わからない。わたしは小さく肩を竦めて、オムライスに視線を落とす。零と恋人らしく仲睦まじかったのは、彼がこの学院で五奇人と謳われながら生徒会長を務めていた頃の話だ。その後、彼が何も言わず留学に行ってしまって、関係は一気に拗れた。冷めたなら単純で良かったのに、突然のことに混乱して気持ちに整理をつけるのが難しかった上に、1年では上手く忘れることもできなかった。そうして帰ってきた当の本人は、まるで人が変わったかのように丸くなって、相も変わらずわたしを好きだと言っていた。それを思い出すだけで、悔しい気持ちと、恋しい気持ちがわたしの心の中をぐしゃぐしゃにする。

、あなた何て顔してるのよォ」
「だって嵐の前だからァ~」
「あらヤダ嬉しい」

ぐしゃぐしゃになった心のままにオムライスをスプーンで抉って、口に運ぶ。嵐はようやく食べ始めたサンドイッチを手に持ったまま、そうねえ、と僅かに首を傾げながらわたしの様子を眺めている。ざあ、と香り豊かな春の風が頬を撫ぜる。あの日以来、陽射しの下は、わたしにとって最も安心できる場所のひとつになっていた。

、それは恋する乙女の顔、だとアタシは思うけど」
「ちゃんと終わってないからよ」
「それは答えになってないわ」
「他の人と付き合ったし」
「それも答えになってないわよ」

嵐はそう言って呆れたようにサンドイッチを頬張った。隣の席の生徒が食事を終えて席を立つ。まだまだ校内で女子生徒を見かけるのが珍しいようで、どこか色めきだった好奇の視線が注がれる。思わずその視線を拾って目を向けると、一瞬の緊張が弾けて彼らは去って行った。最初のうちは肩身が狭いと思っていた場所だが、慣れてしまえば面白さもある。満足気にオムライスを掬うわたしを再び呆れた瞳で眺めながら、遊ぶんじゃありません、と嵐が言う。

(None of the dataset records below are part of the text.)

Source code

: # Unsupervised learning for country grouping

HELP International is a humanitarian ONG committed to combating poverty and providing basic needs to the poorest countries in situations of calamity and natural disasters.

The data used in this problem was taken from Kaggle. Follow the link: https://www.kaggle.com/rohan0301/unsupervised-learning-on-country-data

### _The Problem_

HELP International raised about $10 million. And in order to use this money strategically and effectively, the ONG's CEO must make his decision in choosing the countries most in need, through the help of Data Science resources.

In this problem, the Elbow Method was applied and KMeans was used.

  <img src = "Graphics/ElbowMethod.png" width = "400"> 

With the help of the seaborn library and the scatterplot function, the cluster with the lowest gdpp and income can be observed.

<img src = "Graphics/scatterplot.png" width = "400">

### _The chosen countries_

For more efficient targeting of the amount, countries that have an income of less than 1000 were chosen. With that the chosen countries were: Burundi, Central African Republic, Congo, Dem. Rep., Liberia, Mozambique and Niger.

「嵐くん、男に守られて囲われるような女はここには来ませんよ」
「それと女らしさは別物でしょォ」

品位を語り始めた嵐を止めることは難しい。わたしは適当に相槌を打ちながら、冷めかけたオムライスをスプーンで掬って口に運ぶ作業を繰り返す。わたしよりも随分と食べ始めがゆっくりだったはずなのに、気付けば目の前の嵐のサンドイッチはもう彼の手に残った一欠片だけになっていた。改めて嵐も男性なのだなあと思っていると、彼が、男に守られたい乙女心だってあるでしょう、と言うので、わたしは嵐になら守られてもいい、と言いながら心に浮かんだ人間に知らないふりをした。嵐は、何かあったら守ってあげるわよ、と言って少しだけ困ったように笑った。